The two people that I admire the most in the industry are Kilolo Strobert and Patrick Mata. I always had a deep admiration for Kilolo Strobert because of her transparency and her ability to tell it like it is.

Coming from the BIPOC community, Kilolo has had many obstacles to overcome, but she never gave up and was always able to maintain a positive frame of mind. I always learn from her, and she brings a refreshing perspective to the table. She has been an instrumental part of my non-profit and has given so much of her free time to our cause. Without her sacrifice, we would not be where we are today.

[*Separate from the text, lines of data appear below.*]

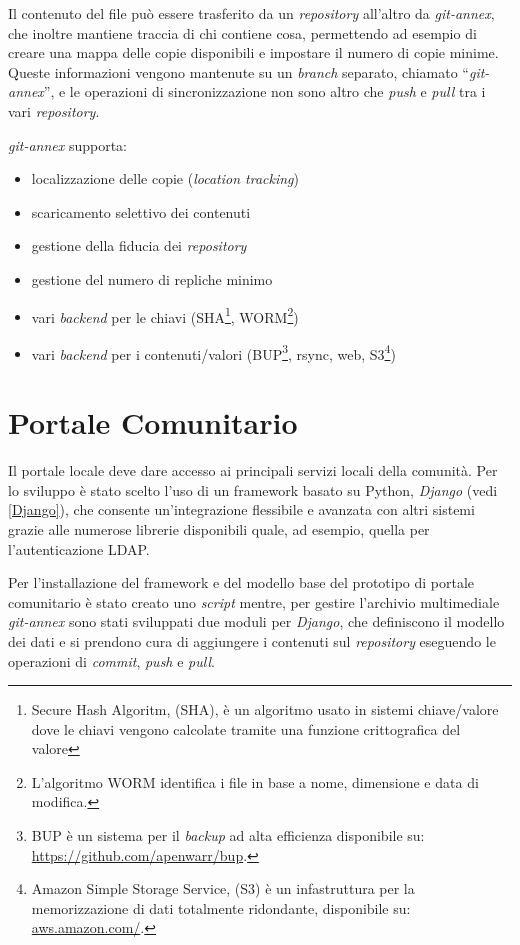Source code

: Il contenuto del file può essere trasferito da un \emph{repository}
all'altro da \emph{git-annex}, che inoltre mantiene traccia di chi
contiene cosa, permettendo ad esempio di creare una mappa delle copie
disponibili e impostare il numero di copie minime. Queste informazioni
vengono mantenute su un \emph{branch} separato, chiamato
``\emph{git-annex}'', e le operazioni di sincronizzazione non sono
altro che \emph{push} e \emph{pull} tra i vari \emph{repository}.

\emph{git-annex} supporta:
\begin{itemize}
\item localizzazione delle copie (\emph{location tracking})
\item scaricamento selettivo dei contenuti
\item gestione della fiducia dei \emph{repository}
\item gestione del numero di repliche minimo 
\item vari \emph{backend} per le chiavi (SHA\footnote{Secure Hash
    Algoritm, (SHA), è un algoritmo usato in sistemi chiave/valore
    dove le chiavi vengono calcolate tramite una funzione
    crittografica del valore}, WORM\footnote{L'algoritmo WORM
    identifica i file in base a nome, dimensione e data di modifica.})
\item vari \emph{backend} per i contenuti/valori (BUP\footnote{BUP è
    un sistema per il \emph{backup} ad alta efficienza disponibile su:
    \url{https://github.com/apenwarr/bup}.}, rsync, web,
  S3\footnote{Amazon Simple Storage Service, (S3) è un infastruttura
    per la memorizzazione di dati totalmente ridondante, disponibile
    su: \url{aws.amazon.com/}.})
\end{itemize}

\section{Portale Comunitario}
Il portale locale deve dare accesso ai principali servizi locali della
comunità. Per lo sviluppo è stato scelto l'uso di un framework basato
su Python, \emph{Django} (vedi \ref{Django}), che consente
un'integrazione flessibile e avanzata con altri sistemi grazie alle
numerose librerie disponibili quale, ad esempio, quella per
l'autenticazione LDAP.

Per l'installazione del framework e del modello base del prototipo di
portale comunitario è stato creato uno \emph{script} mentre, per
gestire l'archivio multimediale \emph{git-annex} sono stati sviluppati
due moduli per \emph{Django}, che definiscono il modello dei dati e si
prendono cura di aggiungere i contenuti sul \emph{repository}
eseguendo le operazioni di \emph{commit}, \emph{push} e \emph{pull}.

Patrick Mata is the co-founder of Olé & Obrigado, an importer of soulful wines of exceptional quality from Spain and Portugal. Mata is also behind Liquid Geography, a rosé from Bierzo in Spain. Olé & Obrigado donates 100% of Liquid Geography's profits (in equal parts) to the TJ Martell Foundation in its search for cancer cures, World Central Kitchen, an organization devoted to providing meals in the wake of natural disasters, and Wheeling Forward, which helps people with disabilities experience life to the fullest. He is a true entrepreneur with a generous heart. We certainly could use more individuals like him in our industry.